Only the lines of the data below from the one with "5. Jump to end" through the one with "25. Open a file for editing: :e filename" are wanted. Repeat them exactly.

(Task data)

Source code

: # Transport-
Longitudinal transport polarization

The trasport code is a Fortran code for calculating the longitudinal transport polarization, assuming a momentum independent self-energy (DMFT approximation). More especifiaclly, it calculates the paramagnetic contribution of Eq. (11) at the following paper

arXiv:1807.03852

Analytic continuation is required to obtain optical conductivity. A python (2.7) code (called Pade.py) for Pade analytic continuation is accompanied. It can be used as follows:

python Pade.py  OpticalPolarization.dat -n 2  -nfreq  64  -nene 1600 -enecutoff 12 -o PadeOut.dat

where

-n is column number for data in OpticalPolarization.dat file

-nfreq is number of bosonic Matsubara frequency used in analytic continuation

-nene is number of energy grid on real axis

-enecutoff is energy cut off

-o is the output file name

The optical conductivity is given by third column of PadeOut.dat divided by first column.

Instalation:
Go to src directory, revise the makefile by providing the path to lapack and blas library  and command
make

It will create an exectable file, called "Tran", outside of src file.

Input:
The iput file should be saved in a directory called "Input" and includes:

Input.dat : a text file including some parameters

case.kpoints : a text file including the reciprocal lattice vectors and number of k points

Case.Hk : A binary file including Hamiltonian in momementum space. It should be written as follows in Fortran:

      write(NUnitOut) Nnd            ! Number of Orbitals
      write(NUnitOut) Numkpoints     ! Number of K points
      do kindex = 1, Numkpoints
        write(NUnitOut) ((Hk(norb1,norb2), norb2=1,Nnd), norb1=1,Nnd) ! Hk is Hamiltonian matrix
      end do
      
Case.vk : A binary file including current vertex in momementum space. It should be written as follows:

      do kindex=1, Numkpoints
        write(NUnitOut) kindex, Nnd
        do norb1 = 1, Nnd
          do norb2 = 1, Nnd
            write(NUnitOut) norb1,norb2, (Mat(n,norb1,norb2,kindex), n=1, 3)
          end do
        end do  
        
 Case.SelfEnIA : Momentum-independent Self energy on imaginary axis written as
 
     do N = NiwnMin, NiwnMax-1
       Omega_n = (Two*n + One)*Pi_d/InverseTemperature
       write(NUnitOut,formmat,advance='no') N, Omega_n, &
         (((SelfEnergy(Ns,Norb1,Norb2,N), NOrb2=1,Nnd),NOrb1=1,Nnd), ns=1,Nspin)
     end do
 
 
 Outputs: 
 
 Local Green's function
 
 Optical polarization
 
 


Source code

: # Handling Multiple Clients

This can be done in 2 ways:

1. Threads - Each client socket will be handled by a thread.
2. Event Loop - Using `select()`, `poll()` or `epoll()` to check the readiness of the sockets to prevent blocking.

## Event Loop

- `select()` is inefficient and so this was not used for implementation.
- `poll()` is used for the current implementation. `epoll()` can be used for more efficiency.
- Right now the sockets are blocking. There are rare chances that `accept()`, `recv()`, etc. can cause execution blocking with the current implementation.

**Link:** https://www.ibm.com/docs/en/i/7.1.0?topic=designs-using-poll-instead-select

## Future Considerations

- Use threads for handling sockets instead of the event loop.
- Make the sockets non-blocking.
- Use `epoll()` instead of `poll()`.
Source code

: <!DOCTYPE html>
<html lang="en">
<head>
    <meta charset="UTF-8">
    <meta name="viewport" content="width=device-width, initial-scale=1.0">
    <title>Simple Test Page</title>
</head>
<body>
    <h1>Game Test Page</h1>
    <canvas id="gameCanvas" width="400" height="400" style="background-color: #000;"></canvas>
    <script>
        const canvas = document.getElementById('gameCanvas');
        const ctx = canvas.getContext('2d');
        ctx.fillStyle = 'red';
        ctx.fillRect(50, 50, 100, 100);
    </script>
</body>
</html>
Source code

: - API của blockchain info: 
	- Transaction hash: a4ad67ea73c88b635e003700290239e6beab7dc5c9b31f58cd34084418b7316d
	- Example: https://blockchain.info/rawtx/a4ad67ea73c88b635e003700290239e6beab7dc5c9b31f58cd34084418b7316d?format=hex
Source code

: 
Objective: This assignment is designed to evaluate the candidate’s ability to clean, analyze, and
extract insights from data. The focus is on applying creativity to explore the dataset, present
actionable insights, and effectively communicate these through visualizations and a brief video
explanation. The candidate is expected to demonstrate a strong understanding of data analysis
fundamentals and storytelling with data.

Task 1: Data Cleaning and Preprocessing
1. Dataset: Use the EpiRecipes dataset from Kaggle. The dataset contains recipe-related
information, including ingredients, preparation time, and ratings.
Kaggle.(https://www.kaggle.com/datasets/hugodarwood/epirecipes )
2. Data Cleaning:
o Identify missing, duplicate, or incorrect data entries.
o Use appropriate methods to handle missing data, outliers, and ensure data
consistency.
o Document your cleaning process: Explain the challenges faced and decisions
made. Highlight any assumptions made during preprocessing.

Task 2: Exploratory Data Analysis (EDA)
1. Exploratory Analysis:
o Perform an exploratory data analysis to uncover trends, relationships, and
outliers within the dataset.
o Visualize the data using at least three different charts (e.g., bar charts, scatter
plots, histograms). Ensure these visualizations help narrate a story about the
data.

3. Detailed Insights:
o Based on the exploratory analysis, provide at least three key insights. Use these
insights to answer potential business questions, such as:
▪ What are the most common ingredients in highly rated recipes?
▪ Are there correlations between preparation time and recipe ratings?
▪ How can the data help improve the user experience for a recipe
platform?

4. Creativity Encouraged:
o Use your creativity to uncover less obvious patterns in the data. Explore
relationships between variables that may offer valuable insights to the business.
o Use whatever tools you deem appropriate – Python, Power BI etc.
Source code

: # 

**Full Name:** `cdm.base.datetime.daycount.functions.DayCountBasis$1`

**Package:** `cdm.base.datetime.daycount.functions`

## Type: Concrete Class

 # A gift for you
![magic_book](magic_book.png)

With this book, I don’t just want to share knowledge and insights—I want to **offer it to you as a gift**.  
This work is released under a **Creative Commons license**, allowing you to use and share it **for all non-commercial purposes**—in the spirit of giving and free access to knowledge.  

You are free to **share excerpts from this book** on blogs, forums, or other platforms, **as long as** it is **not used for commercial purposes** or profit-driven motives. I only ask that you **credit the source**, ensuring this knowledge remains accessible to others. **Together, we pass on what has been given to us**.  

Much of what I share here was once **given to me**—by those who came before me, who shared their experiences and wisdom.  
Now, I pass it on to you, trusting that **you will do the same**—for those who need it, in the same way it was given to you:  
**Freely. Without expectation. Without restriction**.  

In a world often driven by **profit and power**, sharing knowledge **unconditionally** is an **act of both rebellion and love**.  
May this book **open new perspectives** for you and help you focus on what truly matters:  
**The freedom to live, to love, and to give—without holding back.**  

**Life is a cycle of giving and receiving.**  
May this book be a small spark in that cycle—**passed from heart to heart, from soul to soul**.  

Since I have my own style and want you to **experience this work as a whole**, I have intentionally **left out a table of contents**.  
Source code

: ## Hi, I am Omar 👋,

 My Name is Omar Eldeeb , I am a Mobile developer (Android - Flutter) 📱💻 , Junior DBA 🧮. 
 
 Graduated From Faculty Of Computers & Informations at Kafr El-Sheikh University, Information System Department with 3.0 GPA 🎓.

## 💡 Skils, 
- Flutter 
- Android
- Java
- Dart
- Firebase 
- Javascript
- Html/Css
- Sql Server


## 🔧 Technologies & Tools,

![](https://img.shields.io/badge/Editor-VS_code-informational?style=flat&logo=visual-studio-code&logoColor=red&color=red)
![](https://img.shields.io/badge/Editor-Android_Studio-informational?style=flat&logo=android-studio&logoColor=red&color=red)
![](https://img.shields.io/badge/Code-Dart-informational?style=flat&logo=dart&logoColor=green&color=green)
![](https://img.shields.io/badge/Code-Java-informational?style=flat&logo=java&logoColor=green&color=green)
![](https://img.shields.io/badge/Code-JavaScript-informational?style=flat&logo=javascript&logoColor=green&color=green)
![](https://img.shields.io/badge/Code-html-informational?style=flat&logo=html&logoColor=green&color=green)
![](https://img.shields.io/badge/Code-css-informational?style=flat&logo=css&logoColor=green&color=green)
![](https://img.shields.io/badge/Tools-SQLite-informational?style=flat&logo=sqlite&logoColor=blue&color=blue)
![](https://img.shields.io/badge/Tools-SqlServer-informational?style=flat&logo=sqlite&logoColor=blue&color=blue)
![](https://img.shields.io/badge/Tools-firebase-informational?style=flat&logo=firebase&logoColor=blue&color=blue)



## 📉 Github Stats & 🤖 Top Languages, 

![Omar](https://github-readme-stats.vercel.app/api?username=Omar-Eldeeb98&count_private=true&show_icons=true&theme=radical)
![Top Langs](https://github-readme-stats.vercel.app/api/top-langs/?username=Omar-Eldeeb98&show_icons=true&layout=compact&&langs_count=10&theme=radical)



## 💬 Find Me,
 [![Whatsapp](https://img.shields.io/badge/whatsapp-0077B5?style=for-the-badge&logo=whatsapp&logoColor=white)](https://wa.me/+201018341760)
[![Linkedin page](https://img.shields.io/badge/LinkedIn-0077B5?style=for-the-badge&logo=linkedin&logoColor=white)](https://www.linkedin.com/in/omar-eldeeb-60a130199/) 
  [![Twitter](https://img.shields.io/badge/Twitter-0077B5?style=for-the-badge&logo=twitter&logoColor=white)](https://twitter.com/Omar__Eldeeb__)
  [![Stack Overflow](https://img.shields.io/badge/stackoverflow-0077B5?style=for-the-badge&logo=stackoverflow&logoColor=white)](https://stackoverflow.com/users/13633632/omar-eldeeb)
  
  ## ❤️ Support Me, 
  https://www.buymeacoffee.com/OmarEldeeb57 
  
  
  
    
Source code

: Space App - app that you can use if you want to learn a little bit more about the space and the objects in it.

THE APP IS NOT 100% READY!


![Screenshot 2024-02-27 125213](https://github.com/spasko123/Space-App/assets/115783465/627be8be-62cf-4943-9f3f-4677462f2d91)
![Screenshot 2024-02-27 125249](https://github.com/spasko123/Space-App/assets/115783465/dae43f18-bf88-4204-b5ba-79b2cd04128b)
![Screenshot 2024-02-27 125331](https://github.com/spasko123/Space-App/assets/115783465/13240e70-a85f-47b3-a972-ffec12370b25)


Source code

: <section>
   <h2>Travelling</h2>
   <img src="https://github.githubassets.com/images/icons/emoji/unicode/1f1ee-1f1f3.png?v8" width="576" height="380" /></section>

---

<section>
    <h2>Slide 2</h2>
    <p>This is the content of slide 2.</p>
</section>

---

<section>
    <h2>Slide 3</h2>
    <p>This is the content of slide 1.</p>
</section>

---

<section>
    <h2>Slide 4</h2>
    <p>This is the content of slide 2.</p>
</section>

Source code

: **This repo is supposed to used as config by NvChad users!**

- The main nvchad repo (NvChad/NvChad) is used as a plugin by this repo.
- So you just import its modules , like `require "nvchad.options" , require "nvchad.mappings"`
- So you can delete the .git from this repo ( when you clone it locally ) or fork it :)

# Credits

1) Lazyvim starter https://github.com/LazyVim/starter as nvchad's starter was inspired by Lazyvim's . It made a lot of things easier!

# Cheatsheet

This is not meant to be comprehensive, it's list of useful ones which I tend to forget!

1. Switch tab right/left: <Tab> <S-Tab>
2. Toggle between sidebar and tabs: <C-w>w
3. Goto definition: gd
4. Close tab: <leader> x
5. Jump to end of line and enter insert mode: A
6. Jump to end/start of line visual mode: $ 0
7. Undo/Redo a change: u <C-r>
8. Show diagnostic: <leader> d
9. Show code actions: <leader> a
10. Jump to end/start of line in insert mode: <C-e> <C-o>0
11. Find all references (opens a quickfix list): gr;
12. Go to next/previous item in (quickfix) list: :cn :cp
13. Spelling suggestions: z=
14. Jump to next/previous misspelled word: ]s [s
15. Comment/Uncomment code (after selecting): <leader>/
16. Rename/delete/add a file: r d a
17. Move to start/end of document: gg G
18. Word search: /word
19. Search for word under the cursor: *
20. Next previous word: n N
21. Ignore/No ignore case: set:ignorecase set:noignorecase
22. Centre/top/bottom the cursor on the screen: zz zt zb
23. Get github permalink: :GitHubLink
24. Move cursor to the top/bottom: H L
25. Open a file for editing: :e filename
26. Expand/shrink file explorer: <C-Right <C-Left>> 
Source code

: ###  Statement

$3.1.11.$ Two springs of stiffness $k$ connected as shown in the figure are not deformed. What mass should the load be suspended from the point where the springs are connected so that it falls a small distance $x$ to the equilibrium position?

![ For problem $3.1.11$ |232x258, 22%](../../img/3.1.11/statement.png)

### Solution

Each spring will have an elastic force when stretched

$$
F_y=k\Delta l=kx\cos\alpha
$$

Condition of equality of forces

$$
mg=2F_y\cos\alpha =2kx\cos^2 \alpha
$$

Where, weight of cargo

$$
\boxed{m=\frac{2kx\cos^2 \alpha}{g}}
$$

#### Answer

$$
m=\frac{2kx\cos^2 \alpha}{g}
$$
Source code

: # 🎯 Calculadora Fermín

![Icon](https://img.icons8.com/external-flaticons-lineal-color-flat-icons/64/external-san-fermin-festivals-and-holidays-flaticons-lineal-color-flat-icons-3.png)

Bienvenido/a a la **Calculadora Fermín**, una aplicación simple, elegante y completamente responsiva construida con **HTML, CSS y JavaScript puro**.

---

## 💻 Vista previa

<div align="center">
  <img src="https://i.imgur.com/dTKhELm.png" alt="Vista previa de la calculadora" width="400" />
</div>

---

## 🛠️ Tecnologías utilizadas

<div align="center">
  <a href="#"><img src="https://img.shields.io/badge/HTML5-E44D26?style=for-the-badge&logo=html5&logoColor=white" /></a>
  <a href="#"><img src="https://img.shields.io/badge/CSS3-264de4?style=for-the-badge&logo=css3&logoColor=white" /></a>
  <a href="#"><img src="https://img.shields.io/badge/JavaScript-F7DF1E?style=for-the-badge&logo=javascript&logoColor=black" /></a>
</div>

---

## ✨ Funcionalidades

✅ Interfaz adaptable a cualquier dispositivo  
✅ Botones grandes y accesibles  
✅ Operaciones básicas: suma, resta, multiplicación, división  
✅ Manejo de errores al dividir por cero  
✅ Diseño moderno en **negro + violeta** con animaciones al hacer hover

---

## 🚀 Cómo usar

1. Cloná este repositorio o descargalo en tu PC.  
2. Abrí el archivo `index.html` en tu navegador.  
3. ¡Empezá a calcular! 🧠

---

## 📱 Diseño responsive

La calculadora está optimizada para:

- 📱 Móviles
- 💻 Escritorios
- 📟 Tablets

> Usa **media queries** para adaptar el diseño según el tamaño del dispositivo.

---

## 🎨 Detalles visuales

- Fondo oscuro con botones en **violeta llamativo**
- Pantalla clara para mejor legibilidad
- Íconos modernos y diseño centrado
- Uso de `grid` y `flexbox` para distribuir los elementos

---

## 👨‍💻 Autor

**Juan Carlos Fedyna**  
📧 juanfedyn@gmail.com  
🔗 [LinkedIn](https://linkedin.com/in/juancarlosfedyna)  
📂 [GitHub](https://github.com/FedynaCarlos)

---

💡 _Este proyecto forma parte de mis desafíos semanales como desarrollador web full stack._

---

(End Task data)

• Exercise output:
5. Jump to end of line and enter insert mode: A
6. Jump to end/start of line visual mode: $ 0
7. Undo/Redo a change: u <C-r>
8. Show diagnostic: <leader> d
9. Show code actions: <leader> a
10. Jump to end/start of line in insert mode: <C-e> <C-o>0
11. Find all references (opens a quickfix list): gr;
12. Go to next/previous item in (quickfix) list: :cn :cp
13. Spelling suggestions: z=
14. Jump to next/previous misspelled word: ]s [s
15. Comment/Uncomment code (after selecting): <leader>/
16. Rename/delete/add a file: r d a
17. Move to start/end of document: gg G
18. Word search: /word
19. Search for word under the cursor: *
20. Next previous word: n N
21. Ignore/No ignore case: set:ignorecase set:noignorecase
22. Centre/top/bottom the cursor on the screen: zz zt zb
23. Get github permalink: :GitHubLink
24. Move cursor to the top/bottom: H L
25. Open a file for editing: :e filename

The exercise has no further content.